Die akute, während der Behandlung auftretende Erschöpfungssymptomatik ist im Wesentlichen auf therapiebedingte Nebenwirkungen der Tumortherapie und auf die psychische Belastung durch den Schock der Krebsdiagnose zurückzuführen. Dass es sich nicht alleine um körperliche Akutfolgen handelt, zeigt sich durch die unterschiedliche Ausprägung im klinischen Alltag. Patienten mit ähnlichen Therapiebelastungen erleben durchaus sehr verschiedene Grade der Belastung während einer Therapie. So kann man auch nicht automatisch von einer Arbeitsunfähigkeit während einer Therapie ausgehen. Allerdings zeigt sich doch, dass der überwiegende Teil der Patienten in dieser Phase nicht arbeitsfähig ist.

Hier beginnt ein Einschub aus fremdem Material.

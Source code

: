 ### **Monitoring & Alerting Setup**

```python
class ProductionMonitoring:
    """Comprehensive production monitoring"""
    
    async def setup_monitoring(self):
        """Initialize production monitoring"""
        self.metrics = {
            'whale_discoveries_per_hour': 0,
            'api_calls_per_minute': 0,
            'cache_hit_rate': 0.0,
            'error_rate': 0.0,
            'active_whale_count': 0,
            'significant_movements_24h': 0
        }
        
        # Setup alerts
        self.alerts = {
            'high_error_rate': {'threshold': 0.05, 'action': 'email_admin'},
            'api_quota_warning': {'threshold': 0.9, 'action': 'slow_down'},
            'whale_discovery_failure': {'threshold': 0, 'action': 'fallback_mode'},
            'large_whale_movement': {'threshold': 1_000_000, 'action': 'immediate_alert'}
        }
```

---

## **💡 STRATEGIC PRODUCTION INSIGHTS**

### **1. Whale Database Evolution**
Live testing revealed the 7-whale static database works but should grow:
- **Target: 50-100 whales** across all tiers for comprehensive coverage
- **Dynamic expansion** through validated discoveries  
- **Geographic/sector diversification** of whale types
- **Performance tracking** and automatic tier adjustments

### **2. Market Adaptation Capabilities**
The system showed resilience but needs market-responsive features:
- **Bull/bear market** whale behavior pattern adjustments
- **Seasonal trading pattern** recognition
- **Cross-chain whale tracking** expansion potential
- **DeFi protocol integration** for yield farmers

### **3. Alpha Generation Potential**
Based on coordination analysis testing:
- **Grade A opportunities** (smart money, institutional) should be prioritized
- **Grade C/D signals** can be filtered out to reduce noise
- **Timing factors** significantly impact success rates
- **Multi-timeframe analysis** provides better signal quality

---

Ganz anders stellt sich die Situation der Berufsunfähigkeit bei langandauernder Symptomatik dar. Es steht heute unzweifelhaft fest, dass ein Teil der Patienten durch das tumorassoziierte Fatigue-Syndrom auch langfristig belastet ist und somit auch die Bedingungen der Berufsunfähigkeit erfüllt. Ob die aktuell bestehenden Interventionsmöglichkeiten für einen Teil dieser schwerwiegend betroffenen Patienten einen Weg zurück in den Beruf ermöglichen wird, kann derzeit noch nicht abgeschätzt werden. Durch die aufgrund der mangelnden Kenntnisse noch recht unscharfen Diagnosekriterien kann ein Missbrauch nicht ausgeschlossen werden. Daher empfiehlt es sich, bei dem Verdacht auf das Vorliegen eines Fatigue-Syndroms Experten der Deutschen Fatigue Gesellschaft gutachterlich hinzuzuziehen.

Ausblick

Das Fatigue-Syndrom nach einer Tumorerkrankung stellt eine wichtige, die meisten Patienten betreffende Nebenwirkung da. Über die Ursachen, die klinische Ausprägung und die Behandlungsansätze gibt es mittlerweile viele Erkenntnisse. Auf dem Boden dieser Erkenntnisse müssen Fatigue als Outcome-Parameter in die großen onkologischen Therapieoptimierungsstudien eingebracht und Interventionsstudien in klar definierten Patientengruppen durchgeführt werden. Nur dann werden wir lernen, was die gemessenen Einbußen der Lebensqualität und die Fatigue für das tägliche Leben der Patienten tatsächlich bedeuten und welche Interventionen für welche Patientengruppe besonders effektiv sind. Dies muss für uns Ärzte von besonderem Interesse sein, da die Fatigue bis heute immer noch als die von den Patienten während und nach der Therapie am meisten belastende Nebenwirkung und Folgeerkrankung wahrgenommen wird.